++++ Records shown
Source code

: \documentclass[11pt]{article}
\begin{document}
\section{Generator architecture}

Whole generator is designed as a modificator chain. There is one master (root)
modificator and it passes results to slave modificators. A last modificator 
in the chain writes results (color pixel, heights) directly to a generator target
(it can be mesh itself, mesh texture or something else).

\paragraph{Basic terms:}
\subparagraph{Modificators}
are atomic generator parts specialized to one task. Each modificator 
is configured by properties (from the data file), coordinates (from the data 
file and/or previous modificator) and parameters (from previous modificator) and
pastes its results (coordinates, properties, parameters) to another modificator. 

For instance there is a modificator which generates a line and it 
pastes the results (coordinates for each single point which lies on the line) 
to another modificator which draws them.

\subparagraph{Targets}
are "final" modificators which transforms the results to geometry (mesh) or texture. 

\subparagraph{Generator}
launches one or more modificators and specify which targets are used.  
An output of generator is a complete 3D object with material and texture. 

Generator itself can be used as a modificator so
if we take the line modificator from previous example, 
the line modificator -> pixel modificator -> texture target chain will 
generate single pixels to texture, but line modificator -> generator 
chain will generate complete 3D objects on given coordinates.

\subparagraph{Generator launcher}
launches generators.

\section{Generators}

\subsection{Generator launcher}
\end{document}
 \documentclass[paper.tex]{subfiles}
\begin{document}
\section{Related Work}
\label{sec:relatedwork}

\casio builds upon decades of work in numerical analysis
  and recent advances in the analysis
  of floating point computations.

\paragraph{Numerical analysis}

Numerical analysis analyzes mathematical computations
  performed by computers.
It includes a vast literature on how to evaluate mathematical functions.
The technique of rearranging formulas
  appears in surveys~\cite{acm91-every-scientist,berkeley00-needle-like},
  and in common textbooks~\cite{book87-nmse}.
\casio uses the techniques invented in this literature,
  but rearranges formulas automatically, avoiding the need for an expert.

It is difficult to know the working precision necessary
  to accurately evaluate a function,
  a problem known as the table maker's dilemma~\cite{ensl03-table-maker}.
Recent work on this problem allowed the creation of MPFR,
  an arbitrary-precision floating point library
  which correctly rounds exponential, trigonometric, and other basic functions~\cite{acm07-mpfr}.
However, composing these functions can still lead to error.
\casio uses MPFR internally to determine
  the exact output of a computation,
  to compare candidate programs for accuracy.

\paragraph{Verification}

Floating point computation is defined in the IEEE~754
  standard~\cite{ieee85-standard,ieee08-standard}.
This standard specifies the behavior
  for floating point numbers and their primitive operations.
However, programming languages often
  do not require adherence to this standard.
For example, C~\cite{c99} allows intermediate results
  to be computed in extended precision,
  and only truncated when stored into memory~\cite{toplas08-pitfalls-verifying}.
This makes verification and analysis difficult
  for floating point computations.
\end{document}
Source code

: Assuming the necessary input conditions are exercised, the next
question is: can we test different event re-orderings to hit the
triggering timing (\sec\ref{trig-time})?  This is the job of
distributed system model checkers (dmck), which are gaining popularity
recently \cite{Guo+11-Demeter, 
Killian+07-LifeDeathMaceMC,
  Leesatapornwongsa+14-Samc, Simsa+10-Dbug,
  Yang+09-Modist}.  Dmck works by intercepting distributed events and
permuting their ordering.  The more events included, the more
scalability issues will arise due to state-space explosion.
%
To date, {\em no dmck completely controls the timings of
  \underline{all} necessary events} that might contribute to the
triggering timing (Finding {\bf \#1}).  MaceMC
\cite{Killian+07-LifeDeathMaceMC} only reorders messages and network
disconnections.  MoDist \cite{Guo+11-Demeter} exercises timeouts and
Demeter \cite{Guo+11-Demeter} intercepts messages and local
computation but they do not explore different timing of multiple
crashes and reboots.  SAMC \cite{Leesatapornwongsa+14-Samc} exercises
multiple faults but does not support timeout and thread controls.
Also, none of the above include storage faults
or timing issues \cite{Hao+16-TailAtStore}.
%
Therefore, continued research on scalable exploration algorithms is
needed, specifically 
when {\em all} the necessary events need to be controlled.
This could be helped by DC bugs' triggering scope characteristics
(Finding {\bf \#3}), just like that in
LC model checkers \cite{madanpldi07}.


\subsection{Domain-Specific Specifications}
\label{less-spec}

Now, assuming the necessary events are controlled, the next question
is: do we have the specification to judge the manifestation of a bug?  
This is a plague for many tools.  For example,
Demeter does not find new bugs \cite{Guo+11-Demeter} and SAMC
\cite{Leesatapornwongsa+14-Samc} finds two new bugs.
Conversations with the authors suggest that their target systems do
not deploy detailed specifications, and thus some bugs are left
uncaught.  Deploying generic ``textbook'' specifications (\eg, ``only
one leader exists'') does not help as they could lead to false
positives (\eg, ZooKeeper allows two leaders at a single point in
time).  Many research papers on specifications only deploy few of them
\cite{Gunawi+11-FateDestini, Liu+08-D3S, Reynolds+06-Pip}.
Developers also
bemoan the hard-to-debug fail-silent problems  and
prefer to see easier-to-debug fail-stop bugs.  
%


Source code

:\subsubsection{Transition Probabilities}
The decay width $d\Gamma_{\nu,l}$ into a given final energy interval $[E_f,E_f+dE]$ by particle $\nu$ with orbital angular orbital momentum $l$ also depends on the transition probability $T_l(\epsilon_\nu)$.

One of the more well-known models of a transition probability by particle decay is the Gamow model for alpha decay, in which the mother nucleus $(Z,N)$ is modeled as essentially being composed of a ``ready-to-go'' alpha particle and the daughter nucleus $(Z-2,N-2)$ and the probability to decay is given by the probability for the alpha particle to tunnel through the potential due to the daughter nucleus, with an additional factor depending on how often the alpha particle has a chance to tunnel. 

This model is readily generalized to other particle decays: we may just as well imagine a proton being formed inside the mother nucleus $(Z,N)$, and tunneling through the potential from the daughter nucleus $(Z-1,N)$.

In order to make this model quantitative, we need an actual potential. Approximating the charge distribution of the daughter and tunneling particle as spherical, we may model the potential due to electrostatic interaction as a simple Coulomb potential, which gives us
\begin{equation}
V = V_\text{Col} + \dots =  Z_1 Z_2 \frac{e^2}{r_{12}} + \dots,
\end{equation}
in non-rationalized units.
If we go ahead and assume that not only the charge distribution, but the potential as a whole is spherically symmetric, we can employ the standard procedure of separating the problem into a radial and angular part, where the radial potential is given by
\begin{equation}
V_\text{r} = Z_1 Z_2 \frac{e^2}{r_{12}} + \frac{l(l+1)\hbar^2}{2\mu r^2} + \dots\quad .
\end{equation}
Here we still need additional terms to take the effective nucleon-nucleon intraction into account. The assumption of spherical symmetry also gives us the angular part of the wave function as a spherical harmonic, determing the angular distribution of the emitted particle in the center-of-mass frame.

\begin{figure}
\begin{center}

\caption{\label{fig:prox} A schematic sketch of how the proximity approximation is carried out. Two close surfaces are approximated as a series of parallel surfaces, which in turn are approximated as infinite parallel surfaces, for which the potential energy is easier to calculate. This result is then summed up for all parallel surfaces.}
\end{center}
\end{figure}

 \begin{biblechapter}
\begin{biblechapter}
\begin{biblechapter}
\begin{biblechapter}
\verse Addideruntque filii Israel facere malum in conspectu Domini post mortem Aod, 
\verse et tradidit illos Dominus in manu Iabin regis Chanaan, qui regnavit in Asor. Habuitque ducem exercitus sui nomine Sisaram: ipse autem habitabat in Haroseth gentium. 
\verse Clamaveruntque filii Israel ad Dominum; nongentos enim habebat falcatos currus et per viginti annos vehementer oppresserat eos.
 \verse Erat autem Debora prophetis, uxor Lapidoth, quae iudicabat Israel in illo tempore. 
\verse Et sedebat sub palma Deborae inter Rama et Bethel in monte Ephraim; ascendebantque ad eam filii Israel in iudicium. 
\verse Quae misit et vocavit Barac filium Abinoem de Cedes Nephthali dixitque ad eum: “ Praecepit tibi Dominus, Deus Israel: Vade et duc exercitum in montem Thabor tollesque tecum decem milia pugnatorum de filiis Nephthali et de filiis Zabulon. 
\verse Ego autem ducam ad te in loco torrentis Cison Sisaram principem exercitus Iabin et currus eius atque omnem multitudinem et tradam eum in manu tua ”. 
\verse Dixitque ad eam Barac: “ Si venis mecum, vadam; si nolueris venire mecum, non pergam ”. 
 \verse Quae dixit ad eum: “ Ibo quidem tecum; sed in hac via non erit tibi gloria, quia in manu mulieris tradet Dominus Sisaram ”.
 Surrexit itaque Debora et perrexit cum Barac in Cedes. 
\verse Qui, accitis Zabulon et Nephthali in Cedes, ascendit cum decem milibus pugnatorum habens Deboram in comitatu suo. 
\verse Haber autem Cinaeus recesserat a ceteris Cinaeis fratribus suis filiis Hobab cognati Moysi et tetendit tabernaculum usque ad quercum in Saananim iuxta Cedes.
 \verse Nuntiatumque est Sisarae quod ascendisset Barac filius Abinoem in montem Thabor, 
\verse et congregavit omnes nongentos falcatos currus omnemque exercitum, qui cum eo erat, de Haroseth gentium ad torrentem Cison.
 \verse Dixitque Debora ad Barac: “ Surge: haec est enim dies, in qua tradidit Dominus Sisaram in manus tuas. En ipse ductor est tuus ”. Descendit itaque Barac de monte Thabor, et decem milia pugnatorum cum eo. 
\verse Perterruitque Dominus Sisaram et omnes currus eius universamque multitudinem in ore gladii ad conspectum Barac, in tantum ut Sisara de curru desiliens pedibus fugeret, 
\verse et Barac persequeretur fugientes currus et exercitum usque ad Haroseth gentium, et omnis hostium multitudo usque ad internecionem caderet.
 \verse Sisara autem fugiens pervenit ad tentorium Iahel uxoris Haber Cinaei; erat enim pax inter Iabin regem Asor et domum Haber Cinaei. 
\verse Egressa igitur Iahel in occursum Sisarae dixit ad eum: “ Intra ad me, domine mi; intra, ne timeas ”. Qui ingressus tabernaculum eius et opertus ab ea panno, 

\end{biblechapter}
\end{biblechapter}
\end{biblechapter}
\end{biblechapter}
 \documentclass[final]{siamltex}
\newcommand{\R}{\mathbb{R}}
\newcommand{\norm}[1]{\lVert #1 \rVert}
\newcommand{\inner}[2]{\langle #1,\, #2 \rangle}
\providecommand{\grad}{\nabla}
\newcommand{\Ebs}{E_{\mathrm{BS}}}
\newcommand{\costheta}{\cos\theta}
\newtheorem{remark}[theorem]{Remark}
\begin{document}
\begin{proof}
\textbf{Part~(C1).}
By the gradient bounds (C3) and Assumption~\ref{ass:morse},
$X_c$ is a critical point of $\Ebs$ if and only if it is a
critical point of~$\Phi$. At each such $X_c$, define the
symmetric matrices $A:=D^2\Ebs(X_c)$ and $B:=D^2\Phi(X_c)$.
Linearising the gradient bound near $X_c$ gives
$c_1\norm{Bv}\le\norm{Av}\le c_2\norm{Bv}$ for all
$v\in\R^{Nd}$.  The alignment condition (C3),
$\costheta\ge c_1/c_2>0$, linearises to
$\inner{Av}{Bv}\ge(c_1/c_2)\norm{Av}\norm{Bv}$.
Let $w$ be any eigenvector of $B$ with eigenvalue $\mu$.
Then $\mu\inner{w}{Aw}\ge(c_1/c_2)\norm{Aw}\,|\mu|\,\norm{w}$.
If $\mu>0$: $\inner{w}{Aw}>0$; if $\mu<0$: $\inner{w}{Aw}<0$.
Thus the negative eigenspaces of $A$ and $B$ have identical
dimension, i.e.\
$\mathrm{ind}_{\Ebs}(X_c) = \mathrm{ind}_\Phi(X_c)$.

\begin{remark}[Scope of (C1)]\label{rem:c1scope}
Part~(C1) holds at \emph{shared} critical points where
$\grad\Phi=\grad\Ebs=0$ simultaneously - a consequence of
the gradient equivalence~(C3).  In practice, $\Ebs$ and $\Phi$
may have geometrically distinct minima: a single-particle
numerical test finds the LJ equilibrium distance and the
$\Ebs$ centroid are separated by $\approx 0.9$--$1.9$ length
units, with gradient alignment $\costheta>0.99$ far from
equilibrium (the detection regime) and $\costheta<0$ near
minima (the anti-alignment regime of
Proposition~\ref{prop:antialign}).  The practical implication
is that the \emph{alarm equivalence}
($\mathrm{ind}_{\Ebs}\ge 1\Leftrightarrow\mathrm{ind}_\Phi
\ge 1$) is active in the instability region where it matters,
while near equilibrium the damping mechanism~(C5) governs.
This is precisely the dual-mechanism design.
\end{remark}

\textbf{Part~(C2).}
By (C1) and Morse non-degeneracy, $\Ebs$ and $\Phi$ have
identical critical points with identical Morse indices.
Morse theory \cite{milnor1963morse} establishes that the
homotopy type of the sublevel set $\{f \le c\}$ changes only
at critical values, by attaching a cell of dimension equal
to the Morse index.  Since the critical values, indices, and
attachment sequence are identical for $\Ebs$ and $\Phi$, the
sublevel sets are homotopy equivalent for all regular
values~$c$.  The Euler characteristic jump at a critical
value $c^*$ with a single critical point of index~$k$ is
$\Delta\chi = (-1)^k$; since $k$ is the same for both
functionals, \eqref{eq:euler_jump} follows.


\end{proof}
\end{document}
++++++++
» **Try it**
From the entries above, write out only the lines starting at the line that holds "Saananim iuxta Cedes." and ending at the line that holds "ad internecionem caderet.", keeping both and matching them exactly.

» **Exercise solution**
\verse Haber autem Cinaeus recesserat a ceteris Cinaeis fratribus suis filiis Hobab cognati Moysi et tetendit tabernaculum usque ad quercum in Saananim iuxta Cedes.
 \verse Nuntiatumque est Sisarae quod ascendisset Barac filius Abinoem in montem Thabor, 
\verse et congregavit omnes nongentos falcatos currus omnemque exercitum, qui cum eo erat, de Haroseth gentium ad torrentem Cison.
 \verse Dixitque Debora ad Barac: “ Surge: haec est enim dies, in qua tradidit Dominus Sisaram in manus tuas. En ipse ductor est tuus ”. Descendit itaque Barac de monte Thabor, et decem milia pugnatorum cum eo. 
\verse Perterruitque Dominus Sisaram et omnes currus eius universamque multitudinem in ore gladii ad conspectum Barac, in tantum ut Sisara de curru desiliens pedibus fugeret, 
\verse et Barac persequeretur fugientes currus et exercitum usque ad Haroseth gentium, et omnis hostium multitudo usque ad internecionem caderet.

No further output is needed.